Work item
Report every line from the following entries that contains the string "information".

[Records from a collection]
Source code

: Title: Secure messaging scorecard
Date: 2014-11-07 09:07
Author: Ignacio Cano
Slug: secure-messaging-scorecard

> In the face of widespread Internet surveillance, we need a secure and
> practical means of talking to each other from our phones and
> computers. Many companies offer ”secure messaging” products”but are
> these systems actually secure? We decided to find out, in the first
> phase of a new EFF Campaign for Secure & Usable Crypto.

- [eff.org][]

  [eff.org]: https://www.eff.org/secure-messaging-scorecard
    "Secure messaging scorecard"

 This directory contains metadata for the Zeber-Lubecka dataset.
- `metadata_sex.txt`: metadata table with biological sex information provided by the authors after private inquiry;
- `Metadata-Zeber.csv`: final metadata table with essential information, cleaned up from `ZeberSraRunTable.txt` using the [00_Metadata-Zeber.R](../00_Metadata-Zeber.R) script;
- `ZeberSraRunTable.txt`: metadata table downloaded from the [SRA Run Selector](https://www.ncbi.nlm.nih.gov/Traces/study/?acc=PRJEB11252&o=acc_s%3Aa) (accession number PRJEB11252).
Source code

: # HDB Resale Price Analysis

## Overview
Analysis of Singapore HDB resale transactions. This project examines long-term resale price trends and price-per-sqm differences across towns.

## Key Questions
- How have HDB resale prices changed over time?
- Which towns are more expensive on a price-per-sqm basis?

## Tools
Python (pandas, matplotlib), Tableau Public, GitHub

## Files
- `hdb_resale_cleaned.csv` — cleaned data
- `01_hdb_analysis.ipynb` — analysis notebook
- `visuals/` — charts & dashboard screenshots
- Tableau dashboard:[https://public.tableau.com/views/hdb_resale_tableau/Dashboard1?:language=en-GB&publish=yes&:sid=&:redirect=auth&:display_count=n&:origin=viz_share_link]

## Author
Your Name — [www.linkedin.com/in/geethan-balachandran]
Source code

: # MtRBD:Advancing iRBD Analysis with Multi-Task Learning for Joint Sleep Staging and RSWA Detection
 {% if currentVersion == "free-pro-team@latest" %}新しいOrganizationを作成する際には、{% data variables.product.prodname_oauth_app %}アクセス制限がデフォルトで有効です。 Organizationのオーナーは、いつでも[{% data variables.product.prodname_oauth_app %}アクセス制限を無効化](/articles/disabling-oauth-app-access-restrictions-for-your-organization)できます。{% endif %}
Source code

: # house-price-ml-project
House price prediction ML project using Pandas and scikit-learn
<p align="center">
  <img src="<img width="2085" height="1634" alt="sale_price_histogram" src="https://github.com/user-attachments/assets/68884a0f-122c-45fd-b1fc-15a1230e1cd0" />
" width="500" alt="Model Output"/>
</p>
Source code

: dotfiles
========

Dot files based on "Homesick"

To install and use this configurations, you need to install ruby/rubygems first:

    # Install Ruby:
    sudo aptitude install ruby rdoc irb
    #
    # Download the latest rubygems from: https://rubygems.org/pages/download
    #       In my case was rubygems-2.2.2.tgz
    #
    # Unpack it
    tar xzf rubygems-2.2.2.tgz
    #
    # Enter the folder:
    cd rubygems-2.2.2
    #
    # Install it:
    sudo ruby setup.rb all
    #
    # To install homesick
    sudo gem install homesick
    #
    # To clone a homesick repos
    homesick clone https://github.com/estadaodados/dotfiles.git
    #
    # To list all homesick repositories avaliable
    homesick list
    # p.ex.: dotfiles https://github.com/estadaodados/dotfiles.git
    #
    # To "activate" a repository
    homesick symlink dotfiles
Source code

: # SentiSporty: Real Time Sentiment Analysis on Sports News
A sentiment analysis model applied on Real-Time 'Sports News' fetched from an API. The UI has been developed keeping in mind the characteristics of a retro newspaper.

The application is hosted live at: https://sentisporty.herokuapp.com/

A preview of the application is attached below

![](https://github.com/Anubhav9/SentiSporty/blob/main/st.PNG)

Exercise output
- `metadata_sex.txt`: metadata table with biological sex information provided by the authors after private inquiry;
- `Metadata-Zeber.csv`: final metadata table with essential information, cleaned up from `ZeberSraRunTable.txt` using the [00_Metadata-Zeber.R](../00_Metadata-Zeber.R) script;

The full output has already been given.